- **WORK TO BE COMPLETED**
The records follow. Filter them to the lines that hold "starts".
※
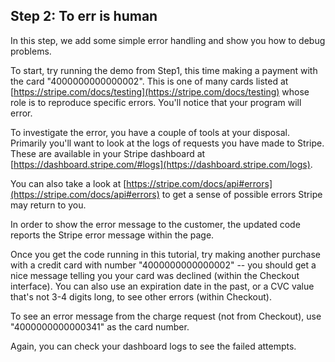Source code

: ## Step 2: To err is human

In this step, we add some simple error handling and show you how to debug problems.

To start, try running the demo from Step1, this time making a payment with the card "4000000000000002". This is one of many cards listed at [https://stripe.com/docs/testing](https://stripe.com/docs/testing) whose role is to reproduce specific errors.  You'll notice that your program will error.

To investigate the error, you have a couple of tools at your disposal. Primarily you'll want to look at the logs of requests you have made to Stripe. These are available in your Stripe dashboard at [https://dashboard.stripe.com/#logs](https://dashboard.stripe.com/logs). 

You can also take a look at [https://stripe.com/docs/api#errors](https://stripe.com/docs/api#errors) to get a sense of possible errors Stripe may return to you.

In order to show the error message to the customer, the updated code reports the Stripe error message within the page. 

Once you get the code running in this tutorial, try making another purchase with a credit card with number "4000000000000002" -- you should get a nice message telling you your card was declined (within the Checkout interface). You can also use an expiration date in the past, or a CVC value that's not 3-4 digits long, to see other errors (within Checkout). 

To see an error message from the charge request (not from Checkout), use "4000000000000341" as the card number.

Again, you can check your dashboard logs to see the failed attempts.

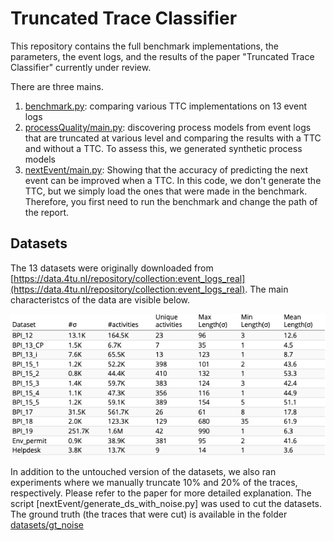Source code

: # Truncated Trace Classifier
This repository contains the full benchmark implementations, the parameters, the event logs, and the results of the paper "Truncated Trace Classifier" currently under review. 

There are three mains. 
1. [benchmark.py](benchmark.py): comparing various TTC implementations on 13 event logs
2. [processQuality/main.py](processQuality/main.py): discovering process models from event logs that are truncated at various level and comparing the results with a TTC and without a TTC. To assess this, we generated synthetic process models 
3. [nextEvent/main.py](nextEvent/main.py): Showing that the accuracy of predicting the next event can be improved when a TTC. In this code, we don't generate the TTC, but we simply load the ones that were made in the benchmark. Therefore, you first need to run the benchmark and change the path of the report.

## Datasets
The 13 datasets were originally downloaded from 
[https://data.4tu.nl/repository/collection:event_logs_real](https://data.4tu.nl/repository/collection:event_logs_real). The main characteristcs of the data are visible below.

![Datasets used for the experiment](doc/datasets.png)

In addition to the untouched version of the datasets, we also ran experiments where we manually truncate 10% and 20% of the traces, respectively. Please refer to the paper for more detailed explanation. The script [nextEvent/generate_ds_with_noise.py] was used to cut the datasets. The ground truth (the traces that were cut) is available in the folder [datasets/gt_noise](datasets/gt_noise)




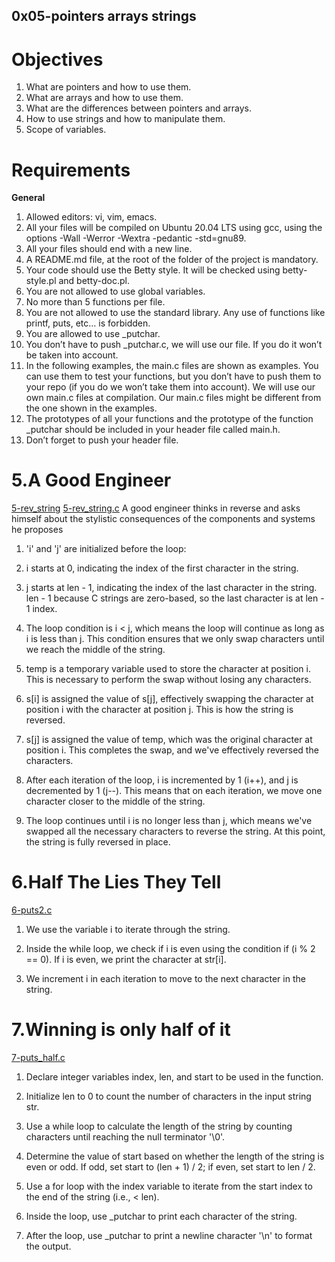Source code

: ## 0x05-pointers arrays strings

# Objectives

1. What are pointers and how to use them.
2. What are arrays and how to use them.
3. What are the differences between pointers and arrays.
4. How to use strings and how to manipulate them.
5. Scope of variables.

# Requirements
**General**
1. Allowed editors: vi, vim, emacs.
2. All your files will be compiled on Ubuntu 20.04 LTS using gcc, using the options -Wall -Werror -Wextra -pedantic -std=gnu89.
3. All your files should end with a new line.
4. A README.md file, at the root of the folder of the project is mandatory.
5. Your code should use the Betty style. It will be checked using betty-style.pl and betty-doc.pl.
6. You are not allowed to use global variables.
7. No more than 5 functions per file.
8. You are not allowed to use the standard library. Any use of functions like printf, puts, etc… is forbidden.
9. You are allowed to use _putchar.
10. You don’t have to push _putchar.c, we will use our file. If you do it won’t be taken into account.
11. In the following examples, the main.c files are shown as examples. You can use them to test your functions, but you don’t have to push them to your repo (if you do we won’t take them into account). We will use our own main.c files at compilation. Our main.c files might be different from the one shown in the examples.
12. The prototypes of all your functions and the prototype of the function _putchar should be included in your header file called main.h.
13. Don’t forget to push your header file.

# 5.A Good Engineer


[5-rev_string](https://github.com/briviamoon/alx-low_level_programing/main/0x05-pointers_arrays_strings/5-rev_string.c)
 [5-rev_string.c](https://github.com/briviamoon/alx-low_level_programing/main/0x05-pointers_arrays_strings/5-rev_string.c)
A good engineer thinks in reverse and asks himself about the stylistic consequences of the components and systems he proposes

1. 'i' and 'j' are initialized before the loop:

2. i starts at 0, indicating the index of the first character in the string.

3. j starts at len - 1, indicating the index of the last character in the string. len - 1 because C strings are zero-based, so the last character is at len - 1 index.

4. The loop condition is i < j, which means the loop will continue as long as i is less than j. This condition ensures that we only swap characters until we reach the middle of the string. 

5. temp is a temporary variable used to store the character at position i. This is necessary to perform the swap without losing any characters.

6. s[i] is assigned the value of s[j], effectively swapping the character at position i with the character at position j. This is how the string is reversed.

7. s[j] is assigned the value of temp, which was the original character at position i. This completes the swap, and we've effectively reversed the characters.

8. After each iteration of the loop, i is incremented by 1 (i++), and j is decremented by 1 (j--). This means that on each iteration, we move one character closer to the middle of the string.

9. The loop continues until i is no longer less than j, which means we've swapped all the necessary characters to reverse the string. At this point, the string is fully reversed in place.

# 6.Half The Lies They Tell

[6-puts2.c](https://github.com/briviamoon/alx-low_level_programing//0x05-pointers_arrays_strings/6-puts2.c)
1. We use the variable i to iterate through the string.

2. Inside the while loop, we check if i is even using the condition if (i % 2 == 0). If i is even, we print the character at str[i].

3. We increment i in each iteration to move to the next character in the string.

# 7.Winning is only half of it

 [7-puts_half.c](https://github.com/briviamoon/alx-low_level_programing/0x05-pointers_arrays_strings/7-puts_half.c)
1. Declare integer variables index, len, and start to be used in the function.

2. Initialize len to 0 to count the number of characters in the input string str.

3. Use a while loop to calculate the length of the string by counting characters until reaching the null terminator '\0'.

4. Determine the value of start based on whether the length of the string is even or odd. If odd, set start to (len + 1) / 2; if even, set start to len / 2.

5. Use a for loop with the index variable to iterate from the start index to the end of the string (i.e., < len).

6. Inside the loop, use _putchar to print each character of the string.

7. After the loop, use _putchar to print a newline character '\n' to format the output.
※
- **RESULT OF THE EXERCISE**
2. i starts at 0, indicating the index of the first character in the string.
3. j starts at len - 1, indicating the index of the last character in the string. len - 1 because C strings are zero-based, so the last character is at len - 1 index.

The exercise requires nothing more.